- [SUPPLIED DATA]
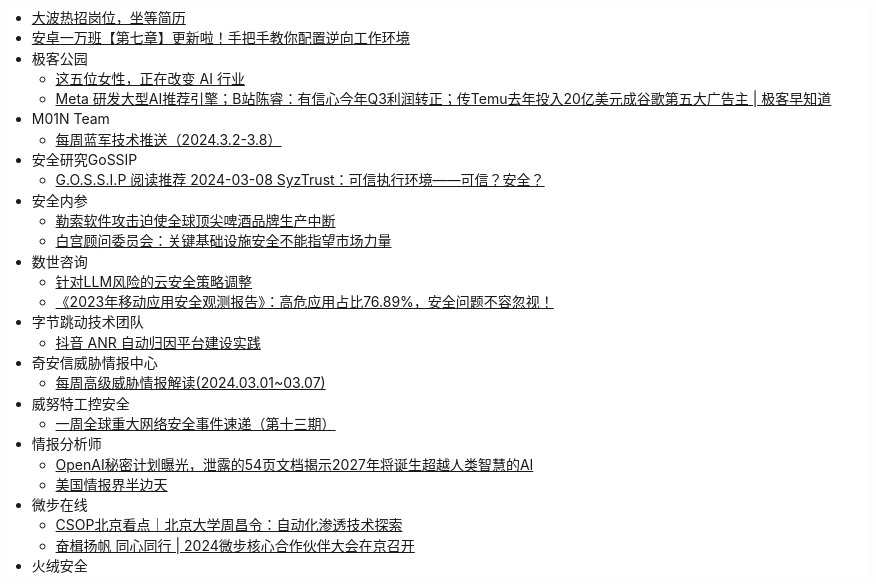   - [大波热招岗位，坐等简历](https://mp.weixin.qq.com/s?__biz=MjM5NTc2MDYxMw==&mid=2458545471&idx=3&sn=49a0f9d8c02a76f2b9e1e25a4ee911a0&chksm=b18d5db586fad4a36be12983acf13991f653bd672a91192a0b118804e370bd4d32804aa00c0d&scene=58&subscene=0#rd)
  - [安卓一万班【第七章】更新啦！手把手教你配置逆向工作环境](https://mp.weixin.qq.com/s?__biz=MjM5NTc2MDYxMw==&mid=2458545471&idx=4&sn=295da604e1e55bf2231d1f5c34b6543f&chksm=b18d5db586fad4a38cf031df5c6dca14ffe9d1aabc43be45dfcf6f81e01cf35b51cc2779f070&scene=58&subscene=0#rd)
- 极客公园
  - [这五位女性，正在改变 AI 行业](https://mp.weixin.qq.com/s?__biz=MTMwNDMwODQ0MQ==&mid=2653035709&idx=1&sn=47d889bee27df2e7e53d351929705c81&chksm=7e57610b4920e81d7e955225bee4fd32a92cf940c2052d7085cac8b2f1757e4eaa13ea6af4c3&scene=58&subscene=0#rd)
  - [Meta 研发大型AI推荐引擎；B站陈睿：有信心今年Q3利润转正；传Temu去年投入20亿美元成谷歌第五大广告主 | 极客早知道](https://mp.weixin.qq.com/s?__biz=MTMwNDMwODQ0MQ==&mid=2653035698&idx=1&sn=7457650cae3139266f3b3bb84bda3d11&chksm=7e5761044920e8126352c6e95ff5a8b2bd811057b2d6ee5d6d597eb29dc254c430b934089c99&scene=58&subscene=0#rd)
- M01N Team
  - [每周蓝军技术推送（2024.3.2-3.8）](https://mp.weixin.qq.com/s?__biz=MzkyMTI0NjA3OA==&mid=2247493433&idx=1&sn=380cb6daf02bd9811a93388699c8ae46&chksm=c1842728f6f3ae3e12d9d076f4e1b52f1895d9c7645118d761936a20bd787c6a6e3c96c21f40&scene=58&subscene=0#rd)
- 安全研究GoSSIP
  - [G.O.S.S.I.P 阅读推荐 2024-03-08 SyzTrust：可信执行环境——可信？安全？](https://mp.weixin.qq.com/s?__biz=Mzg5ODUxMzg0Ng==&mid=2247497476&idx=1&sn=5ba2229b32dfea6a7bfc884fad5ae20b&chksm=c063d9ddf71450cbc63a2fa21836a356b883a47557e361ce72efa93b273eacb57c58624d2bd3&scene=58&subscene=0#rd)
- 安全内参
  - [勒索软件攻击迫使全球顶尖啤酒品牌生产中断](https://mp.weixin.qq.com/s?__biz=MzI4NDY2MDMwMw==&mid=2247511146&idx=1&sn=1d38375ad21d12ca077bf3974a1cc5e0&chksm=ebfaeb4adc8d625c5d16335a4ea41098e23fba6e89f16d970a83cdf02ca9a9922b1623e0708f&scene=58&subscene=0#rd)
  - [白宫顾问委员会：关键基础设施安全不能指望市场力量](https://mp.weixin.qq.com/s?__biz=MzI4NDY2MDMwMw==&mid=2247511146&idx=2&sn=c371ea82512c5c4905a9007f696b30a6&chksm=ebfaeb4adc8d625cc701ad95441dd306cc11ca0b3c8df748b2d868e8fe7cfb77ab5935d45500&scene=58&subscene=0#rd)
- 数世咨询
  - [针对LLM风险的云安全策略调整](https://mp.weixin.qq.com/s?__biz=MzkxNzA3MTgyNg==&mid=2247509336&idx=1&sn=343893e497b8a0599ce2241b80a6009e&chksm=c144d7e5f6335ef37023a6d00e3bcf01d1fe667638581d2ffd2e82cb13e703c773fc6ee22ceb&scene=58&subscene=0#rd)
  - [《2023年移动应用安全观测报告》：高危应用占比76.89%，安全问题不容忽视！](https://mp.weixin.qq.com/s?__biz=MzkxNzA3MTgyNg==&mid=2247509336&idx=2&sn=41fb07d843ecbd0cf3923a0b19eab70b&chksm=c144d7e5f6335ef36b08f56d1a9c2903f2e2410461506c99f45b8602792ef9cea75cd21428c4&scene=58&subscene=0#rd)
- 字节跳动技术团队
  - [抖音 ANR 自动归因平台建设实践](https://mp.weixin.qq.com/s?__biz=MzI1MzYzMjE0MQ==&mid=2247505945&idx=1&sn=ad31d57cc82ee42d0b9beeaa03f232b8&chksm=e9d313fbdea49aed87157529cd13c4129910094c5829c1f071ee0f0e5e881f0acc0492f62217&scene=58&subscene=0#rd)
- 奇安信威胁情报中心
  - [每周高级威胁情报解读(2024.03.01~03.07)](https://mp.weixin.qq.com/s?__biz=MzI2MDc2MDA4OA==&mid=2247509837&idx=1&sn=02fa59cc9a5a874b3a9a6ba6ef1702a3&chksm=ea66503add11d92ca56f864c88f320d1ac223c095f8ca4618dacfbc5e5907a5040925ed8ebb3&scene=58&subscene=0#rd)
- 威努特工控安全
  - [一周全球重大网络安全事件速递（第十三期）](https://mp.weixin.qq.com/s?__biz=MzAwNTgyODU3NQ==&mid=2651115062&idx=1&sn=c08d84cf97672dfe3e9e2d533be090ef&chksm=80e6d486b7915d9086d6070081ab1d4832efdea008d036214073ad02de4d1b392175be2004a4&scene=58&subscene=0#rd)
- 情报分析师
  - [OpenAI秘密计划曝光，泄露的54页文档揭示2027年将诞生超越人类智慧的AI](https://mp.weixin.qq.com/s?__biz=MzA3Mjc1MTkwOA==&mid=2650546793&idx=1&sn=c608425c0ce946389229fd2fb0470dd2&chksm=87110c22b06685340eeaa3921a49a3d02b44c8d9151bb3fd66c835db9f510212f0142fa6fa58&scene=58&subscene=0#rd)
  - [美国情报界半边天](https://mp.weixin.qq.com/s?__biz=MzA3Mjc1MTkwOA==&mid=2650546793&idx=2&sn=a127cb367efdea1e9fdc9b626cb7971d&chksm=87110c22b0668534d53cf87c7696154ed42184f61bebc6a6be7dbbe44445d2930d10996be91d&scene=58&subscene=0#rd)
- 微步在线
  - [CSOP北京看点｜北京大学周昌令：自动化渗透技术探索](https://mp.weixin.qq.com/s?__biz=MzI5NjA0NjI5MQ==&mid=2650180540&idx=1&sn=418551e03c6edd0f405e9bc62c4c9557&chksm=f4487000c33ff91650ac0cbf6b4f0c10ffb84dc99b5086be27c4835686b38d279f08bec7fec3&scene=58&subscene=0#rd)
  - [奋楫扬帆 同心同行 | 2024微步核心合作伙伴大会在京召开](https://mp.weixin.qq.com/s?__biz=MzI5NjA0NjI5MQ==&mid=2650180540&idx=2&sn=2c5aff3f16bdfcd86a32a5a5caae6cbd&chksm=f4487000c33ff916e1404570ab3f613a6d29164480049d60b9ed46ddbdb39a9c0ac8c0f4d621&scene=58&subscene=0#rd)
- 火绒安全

...

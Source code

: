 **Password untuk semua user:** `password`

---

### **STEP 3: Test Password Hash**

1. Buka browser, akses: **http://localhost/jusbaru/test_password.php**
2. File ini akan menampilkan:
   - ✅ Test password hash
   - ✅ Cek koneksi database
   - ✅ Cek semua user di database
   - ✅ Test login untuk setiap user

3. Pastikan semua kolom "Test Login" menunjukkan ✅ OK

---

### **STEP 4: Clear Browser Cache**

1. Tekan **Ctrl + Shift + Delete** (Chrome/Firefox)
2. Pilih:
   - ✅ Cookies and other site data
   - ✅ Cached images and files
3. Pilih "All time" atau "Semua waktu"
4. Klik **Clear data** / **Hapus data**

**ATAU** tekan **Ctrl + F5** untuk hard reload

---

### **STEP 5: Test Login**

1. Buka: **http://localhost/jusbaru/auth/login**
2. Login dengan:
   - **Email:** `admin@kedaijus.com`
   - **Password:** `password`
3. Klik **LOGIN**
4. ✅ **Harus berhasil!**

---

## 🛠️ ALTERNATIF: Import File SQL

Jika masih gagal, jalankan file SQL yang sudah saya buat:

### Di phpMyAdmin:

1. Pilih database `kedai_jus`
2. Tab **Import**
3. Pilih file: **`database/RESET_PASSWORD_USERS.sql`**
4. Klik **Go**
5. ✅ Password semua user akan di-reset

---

- [WORK INSTRUCTION]
Among the records, count every line where "STEP" appears. Reply with the total alone.

- [WRITTEN RESPONSE]
3